**Prompt:**
In the records below, the lines from the one with "- Code license: GPL-3.0" through the last are to be printed exactly, and nothing else.

(Dataset entries)

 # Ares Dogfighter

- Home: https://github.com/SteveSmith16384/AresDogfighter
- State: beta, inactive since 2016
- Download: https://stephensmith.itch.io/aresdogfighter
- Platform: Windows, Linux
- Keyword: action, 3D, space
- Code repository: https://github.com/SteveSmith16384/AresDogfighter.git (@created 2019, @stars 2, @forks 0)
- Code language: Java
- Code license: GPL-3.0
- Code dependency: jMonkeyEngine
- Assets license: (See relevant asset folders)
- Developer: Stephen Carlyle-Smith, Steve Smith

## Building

**Output of the task:**
- Code license: GPL-3.0
- Code dependency: jMonkeyEngine
- Assets license: (See relevant asset folders)
- Developer: Stephen Carlyle-Smith, Steve Smith

## Building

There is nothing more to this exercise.